In Last Will, players are heirs scrambling to fulfill a condition of their eccentric (and exceedingly wealthy) uncle’s will. The first player to bankrupt themselves of their share of the inheritance will be awarded the sizable remainder. Players send their errand boys to find new ways of squandering money. Expenses (both one-shot and repeatable) represent events such as extravagant dinners or nights at the theatre. Helpers represent employees, all of whom are untrustworthy individuals who will leech off of you while barely being of any service. Properties are mansions and farms that start of as fixer-uppers and ideally end up as rubble, allowed to decay until you nearly have to pay to get rid of them. Amidst all this are your girlfriends, pets, and employees who will gladly accompany you to make any engagement more expensive.
In Last Will each round feels like a chain of interlinked mini-games, like a eurogame version of “The Eliminator” from American Gladiators. First, players call dibs on slots determining the resources (workers, actions, cards, turn order) they’ll have to work with in a beautifully interconnected manner. What seems at first to be a random jumble of options eventually seems to be optimized and balanced exceptionally well (i.e. the 4 action space is very late in the turn order, making it very difficult to use those actions if a good white card is on the board, etc). Afterward, players must squabble over the pseudo-worker-placement game, spending their top hat meeples (adorable) to claim cards, spend money, meddle with the estate markets. Next, there’s an action point allowance system, put to work in activating various cards in a player’s economic destruction engine; a tableau which can be expanded turn by turn. Additionally, there are a wide variety of interactions between helpers, companions, properties and expenses that can allow for the development of an efficient money-destroying machine.
What’s more, the various cards are all gorgeously illustrated and interact flavorfully (and hilariously)… for example, a visit to the opera may cost 3 pounds, but it costs double if you wish to bring your horses into your private box, A great restaurant will charge you 3 pounds a week for a standing reservation, but start bringing your two beloved greyhounds and you might find the bill a bit steeper.

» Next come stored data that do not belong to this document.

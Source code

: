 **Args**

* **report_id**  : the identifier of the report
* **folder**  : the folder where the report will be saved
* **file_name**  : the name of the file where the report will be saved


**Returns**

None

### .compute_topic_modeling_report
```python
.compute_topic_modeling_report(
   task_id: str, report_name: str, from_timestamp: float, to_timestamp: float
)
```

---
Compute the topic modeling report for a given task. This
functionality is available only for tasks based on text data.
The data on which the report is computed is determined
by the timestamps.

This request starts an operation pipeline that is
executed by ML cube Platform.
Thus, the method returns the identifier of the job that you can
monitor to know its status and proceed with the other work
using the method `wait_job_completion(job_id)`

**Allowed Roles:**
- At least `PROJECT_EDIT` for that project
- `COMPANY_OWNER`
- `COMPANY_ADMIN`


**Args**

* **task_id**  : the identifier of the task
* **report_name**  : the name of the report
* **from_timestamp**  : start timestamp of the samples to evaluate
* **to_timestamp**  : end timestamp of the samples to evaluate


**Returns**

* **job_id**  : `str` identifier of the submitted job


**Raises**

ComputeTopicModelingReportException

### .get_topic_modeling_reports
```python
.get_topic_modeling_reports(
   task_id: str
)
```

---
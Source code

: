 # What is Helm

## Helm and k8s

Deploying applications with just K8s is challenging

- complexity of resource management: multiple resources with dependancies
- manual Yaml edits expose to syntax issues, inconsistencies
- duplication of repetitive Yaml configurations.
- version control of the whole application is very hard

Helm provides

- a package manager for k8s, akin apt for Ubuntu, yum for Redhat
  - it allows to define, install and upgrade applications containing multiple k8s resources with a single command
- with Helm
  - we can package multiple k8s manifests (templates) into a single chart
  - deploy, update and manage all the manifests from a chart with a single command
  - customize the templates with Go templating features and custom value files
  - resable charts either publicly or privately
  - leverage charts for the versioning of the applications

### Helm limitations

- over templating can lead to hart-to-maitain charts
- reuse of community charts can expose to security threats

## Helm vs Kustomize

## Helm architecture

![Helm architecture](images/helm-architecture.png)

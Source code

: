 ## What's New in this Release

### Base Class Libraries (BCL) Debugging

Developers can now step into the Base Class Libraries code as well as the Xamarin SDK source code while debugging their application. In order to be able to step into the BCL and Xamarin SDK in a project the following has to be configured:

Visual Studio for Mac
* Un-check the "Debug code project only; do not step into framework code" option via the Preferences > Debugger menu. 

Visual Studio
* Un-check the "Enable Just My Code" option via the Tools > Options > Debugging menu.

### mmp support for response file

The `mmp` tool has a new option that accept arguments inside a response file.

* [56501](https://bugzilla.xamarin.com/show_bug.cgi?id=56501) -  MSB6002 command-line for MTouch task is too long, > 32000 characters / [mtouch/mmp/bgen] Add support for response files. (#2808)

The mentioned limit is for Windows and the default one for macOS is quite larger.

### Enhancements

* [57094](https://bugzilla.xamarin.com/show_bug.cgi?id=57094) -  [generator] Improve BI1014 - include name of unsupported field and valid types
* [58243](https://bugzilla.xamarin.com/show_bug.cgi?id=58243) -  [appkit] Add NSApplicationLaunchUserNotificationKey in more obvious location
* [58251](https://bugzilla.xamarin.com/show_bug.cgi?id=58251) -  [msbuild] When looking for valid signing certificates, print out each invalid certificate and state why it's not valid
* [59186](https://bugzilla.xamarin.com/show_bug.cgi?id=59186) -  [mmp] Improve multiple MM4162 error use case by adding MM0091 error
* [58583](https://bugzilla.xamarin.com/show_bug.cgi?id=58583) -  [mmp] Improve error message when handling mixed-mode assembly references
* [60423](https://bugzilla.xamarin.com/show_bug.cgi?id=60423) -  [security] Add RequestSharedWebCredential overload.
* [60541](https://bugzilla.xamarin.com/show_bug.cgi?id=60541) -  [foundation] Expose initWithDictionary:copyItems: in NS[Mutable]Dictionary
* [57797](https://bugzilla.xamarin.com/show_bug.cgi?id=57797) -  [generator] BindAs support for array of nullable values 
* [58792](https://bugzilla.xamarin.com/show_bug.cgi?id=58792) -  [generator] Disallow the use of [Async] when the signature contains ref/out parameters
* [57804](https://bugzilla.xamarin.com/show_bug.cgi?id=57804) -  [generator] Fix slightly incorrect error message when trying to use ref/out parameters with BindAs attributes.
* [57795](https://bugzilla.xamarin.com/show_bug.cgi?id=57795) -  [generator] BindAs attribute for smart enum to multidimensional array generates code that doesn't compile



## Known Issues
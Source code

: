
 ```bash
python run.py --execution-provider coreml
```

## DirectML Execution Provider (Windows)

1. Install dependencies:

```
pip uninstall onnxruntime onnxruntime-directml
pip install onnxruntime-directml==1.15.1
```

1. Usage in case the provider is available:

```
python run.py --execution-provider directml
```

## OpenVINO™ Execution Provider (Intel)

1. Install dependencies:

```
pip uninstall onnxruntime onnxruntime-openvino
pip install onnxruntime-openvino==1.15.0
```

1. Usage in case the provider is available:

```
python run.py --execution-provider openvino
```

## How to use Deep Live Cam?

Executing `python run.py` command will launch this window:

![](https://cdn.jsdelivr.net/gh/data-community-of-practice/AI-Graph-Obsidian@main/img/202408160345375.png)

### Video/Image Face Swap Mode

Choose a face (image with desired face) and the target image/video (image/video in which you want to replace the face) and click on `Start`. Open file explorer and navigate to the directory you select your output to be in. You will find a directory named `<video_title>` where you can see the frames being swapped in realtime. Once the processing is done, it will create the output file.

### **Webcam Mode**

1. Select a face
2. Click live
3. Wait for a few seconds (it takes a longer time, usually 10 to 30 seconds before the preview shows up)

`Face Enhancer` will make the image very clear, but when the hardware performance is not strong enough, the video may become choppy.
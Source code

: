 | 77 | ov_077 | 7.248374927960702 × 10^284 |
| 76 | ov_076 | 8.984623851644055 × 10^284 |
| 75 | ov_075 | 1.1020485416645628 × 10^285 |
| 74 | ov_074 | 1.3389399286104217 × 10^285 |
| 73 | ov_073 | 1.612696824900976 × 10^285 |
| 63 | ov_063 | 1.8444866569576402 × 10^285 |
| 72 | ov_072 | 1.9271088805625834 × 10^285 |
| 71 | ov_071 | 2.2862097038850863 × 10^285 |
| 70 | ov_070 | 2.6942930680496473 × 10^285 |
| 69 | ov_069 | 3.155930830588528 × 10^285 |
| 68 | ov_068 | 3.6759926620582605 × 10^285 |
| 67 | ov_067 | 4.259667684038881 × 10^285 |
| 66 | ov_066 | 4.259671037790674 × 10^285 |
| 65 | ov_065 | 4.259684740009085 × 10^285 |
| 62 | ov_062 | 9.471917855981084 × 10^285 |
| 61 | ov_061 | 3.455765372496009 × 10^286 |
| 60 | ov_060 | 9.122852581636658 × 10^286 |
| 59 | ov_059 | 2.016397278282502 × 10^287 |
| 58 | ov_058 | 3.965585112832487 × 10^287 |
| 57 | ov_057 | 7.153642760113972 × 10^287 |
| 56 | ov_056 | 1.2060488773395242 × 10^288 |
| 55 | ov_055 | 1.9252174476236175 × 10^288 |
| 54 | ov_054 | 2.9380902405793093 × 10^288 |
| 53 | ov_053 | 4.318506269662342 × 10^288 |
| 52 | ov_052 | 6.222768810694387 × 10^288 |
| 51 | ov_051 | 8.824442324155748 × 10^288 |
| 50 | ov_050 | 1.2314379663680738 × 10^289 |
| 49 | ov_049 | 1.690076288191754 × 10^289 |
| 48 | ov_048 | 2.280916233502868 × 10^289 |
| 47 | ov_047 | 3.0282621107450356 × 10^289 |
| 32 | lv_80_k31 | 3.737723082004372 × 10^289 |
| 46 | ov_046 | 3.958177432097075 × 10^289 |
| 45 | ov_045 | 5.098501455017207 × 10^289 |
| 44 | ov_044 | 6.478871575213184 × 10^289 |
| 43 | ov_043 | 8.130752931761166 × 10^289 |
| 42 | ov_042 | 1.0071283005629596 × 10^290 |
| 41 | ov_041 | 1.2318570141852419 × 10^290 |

Additionally, this game has a very high “tabling ratio”, a new term I have just coined which is equal to (P / B) where B is the number of times I bring a game to a game night, and P is the number of times it is actually played. So far, Last Will has a 1. I’ll repeat that: every time I have brought this to my game night, someone has wanted to play it. There are probably a few “Ooh” factors that contribute to this: The graphics in the game are gorgeous, the flavor is not “exchanging mathematics tiles in a medieval land”, and there are tiny top hats which everybody loves and must touch.
However… it is kind of beastly to teach, for a few reasons. The game has some arcane iconography. For the most part it’s easy to understand, but there are some horrendously bad choices. For example, +A means that you gain an action this round, however A+ means something costs 2 actions. There’s a coin drawn on my card, but it’s not immediately clear if that’s a cost, or an effect. Does this card require an action to play, or only when I activate it? What does “orange house and yellow house with some arrows between them, times three, equals ? pounds” mean? The reference on the back of the rulebook is great, but it was passed around nearly constantly, and with slightly different choices, could have been less of a necessity.
The other thing that keeps this game from being a knock-out is that the game’s objective isn’t ACTUALLY as straightforward as it seems. I’d say that the “Aha” moment for a new gamer, when they really get how everything interacts, unfortunately comes riiiiiiight when the game is about to end. I’ve always played Carcassonne with new players without the Farmers, because seeming to be ahead then losing in a landslide is a recipe for disappointment and sadness. This game has a similar problem with the way properties work. It’s easy to SEEM to be winning by buying expensive houses, then suddenly realize you don’t have a chance of winning once a player is very near the zero mark and owns far less property than you. Unlike Carcassonne, this element of the game cannot be magicked away for new players; no matter how hard you explain it, newer players will usually fail to consider the (significant) value of their property when intuitively comparing positions with other players.
Also, maybe I’m being greedy but… Well, the top hats and the little houses are so great. Maybe they’re too great, because it now annoys me that the companions are just dumb little circles? Why not chef hats, kiss marks, bones, and horseshoes? WHY NOT. WHYYYY NOTTTT. Also they roll around. Ugh. Also, what’s up with this polyhedron tower for the turn order marker? Why not a monocle? Why not a walking stick? Heck, why not a REAL TOP HAT. I dunno, I feel like the rest of the game is so gorgeous and flavorful, these components are sort of disappointing. Even cubes would be better, because they wouldn’t roll off the table all the time.
I’ve had fun with this game each time I’ve played it, and would recommend it on the “tabling ratio” alone. Any pleasant game that people want to play this often is a game that will not be traveling to the Geek Marketplace anytime soon. If your gaming group will approve of something medium-weight with a lot of interesting decisions, I imagine this will be a hit there. It’s potentially not heavy enough (and has too much luck) for brain-burner fans, and newer gamers will need a bit of a primer on some of its mechanics before really being able to appreciate this.